Last college season:
- Burrow (15-0, national champs): 76.3%, 5,671 yds, 10.8 y/a, 60 td, 6 int (that TD number is impossibly large)
- Mac (15-0, national champs): 77.4%, 4,500 yds, 11.2 y/a, 41 td, 4 int

(Both were ridiculously good their last years in college. Burrow got more yds and TD, but Mac had higher completion percentage and yards per attempt. I'd say Burrow's season was better, but Mac's is as close as you can get to it.)

Skill position teammates:
- Burrow: Justin Jefferson, Ja'Marr Chase, Thaddeus Moss, Terrance Marshall Jr, Clyde Edwards-Helaire
- Mac: DeVonta Smith, Jaylen Waddle, John Metchie, Najee Harris

(I mean, both guys had absolute ELITE skill players to work with. Hard to say which group is better, but I'd go with Burrow's, but not by much. Pretty incredible teams, both of them. I'd love to have seen 2019 LSU go up against 2020 Alabama.)

Scouting report:
- Burrow: Throws with great anticipation. Excellent accuracy. Very intelligent. Moves well within the pocket. Fearless under pressure. Doesn't possess elite arm strength, and of all his traits, arm strength considered his biggest weakness.
- Mac: Very intelligent. Exceptionally accurate. Savvy pocket passer, not a runner, but will take what's there on the ground as needed. Doesn't possess elite arm strength.

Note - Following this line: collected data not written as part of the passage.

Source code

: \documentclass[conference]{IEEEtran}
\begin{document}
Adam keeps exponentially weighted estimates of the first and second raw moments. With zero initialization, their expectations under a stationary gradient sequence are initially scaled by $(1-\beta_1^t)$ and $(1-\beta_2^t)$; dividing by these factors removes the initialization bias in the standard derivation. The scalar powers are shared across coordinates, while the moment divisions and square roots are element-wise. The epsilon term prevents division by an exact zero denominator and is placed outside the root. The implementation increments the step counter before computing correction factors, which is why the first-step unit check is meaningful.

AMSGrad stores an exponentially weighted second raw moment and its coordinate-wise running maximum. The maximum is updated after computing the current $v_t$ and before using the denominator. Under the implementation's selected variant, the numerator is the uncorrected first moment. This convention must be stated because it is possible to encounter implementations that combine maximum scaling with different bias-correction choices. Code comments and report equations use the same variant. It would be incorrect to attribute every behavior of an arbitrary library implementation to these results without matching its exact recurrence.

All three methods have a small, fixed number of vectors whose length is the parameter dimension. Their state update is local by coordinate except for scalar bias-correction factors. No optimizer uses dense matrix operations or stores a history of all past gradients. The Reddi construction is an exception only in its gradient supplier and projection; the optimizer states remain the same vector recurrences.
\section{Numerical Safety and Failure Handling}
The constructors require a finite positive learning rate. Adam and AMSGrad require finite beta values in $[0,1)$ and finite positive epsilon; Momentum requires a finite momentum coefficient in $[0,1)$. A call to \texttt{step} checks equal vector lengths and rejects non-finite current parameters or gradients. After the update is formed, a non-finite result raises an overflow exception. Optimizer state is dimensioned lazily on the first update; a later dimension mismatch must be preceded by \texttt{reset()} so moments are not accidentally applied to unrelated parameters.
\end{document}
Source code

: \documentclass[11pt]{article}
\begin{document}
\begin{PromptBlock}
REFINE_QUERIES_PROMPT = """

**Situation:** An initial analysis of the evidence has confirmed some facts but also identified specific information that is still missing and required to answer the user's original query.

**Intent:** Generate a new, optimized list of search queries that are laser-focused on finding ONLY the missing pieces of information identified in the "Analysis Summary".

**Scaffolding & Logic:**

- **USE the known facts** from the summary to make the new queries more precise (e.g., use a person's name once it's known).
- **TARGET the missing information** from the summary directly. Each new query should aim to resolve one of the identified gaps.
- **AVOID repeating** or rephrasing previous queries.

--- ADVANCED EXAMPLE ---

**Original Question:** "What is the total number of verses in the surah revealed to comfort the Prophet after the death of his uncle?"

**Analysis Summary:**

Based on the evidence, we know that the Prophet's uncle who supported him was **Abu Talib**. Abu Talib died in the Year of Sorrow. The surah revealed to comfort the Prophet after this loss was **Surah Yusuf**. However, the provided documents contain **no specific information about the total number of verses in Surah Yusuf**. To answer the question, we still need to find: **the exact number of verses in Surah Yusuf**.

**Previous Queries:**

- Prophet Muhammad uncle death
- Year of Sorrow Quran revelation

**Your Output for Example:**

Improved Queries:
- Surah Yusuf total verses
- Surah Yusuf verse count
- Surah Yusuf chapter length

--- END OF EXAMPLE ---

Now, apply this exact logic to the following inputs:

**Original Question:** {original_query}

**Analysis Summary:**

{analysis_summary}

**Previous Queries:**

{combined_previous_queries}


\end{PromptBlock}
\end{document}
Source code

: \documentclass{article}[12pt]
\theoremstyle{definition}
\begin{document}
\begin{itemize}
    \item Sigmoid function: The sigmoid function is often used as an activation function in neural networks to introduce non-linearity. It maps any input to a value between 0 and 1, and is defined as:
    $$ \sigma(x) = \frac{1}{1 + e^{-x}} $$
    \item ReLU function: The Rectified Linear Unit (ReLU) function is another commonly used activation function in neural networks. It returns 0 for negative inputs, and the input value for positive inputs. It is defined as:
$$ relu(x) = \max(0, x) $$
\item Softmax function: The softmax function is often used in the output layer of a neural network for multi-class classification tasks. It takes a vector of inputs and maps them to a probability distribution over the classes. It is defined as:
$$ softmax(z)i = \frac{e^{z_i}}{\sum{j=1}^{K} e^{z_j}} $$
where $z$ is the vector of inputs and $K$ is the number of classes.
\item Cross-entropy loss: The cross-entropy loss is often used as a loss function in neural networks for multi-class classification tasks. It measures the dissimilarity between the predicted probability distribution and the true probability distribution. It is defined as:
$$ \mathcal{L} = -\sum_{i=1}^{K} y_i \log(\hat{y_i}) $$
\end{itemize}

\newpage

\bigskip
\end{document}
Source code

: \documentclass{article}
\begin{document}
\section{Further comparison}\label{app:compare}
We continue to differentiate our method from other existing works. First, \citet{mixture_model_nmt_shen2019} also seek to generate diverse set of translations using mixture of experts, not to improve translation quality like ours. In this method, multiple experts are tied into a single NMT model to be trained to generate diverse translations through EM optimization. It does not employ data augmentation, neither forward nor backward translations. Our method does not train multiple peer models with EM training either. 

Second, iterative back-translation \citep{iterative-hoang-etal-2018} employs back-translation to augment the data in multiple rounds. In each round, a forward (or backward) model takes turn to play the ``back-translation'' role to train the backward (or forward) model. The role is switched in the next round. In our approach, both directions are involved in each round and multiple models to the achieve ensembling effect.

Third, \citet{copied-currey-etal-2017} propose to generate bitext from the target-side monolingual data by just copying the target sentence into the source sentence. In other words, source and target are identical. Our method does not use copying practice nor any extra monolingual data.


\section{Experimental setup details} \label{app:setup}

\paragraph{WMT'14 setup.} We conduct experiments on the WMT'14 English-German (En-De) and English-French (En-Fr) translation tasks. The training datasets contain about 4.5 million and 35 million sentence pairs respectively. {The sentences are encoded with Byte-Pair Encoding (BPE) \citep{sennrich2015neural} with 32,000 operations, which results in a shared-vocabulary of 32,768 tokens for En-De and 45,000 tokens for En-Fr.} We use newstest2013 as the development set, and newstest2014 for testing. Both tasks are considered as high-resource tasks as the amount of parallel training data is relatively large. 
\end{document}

(So I mean, the scouting reports were pretty similar.)

First NFL season:
- Burrow (age 24): 65.3%, 2,688 yds, 6.7 y/a, 13 td, 5 int, 89.8 rating
- Mac (age 23): 67.6%, 3,801 yds, 7.3 y/a, 22 td, 13 int, 92.5 rating

(Burrow got hurt which cost him some games, but overall Mac's rookie season was a little better.)

First NFL season skill position teammates:
- Burrow: Tyler Boyd, Tee Higgins, AJ Green, Joe Mixon, Giovanni Bernard
- Mac: Meyers, Bourne, Henry, Agholor, Damien Harris, Jonnu Smith

(Obviously Burrow's skill position teammates improved dramatically when Chase came on board. But I'd still give him the edge in terms of talent around him his rookie year. Hopefully the Pats can make improvements this offseason.)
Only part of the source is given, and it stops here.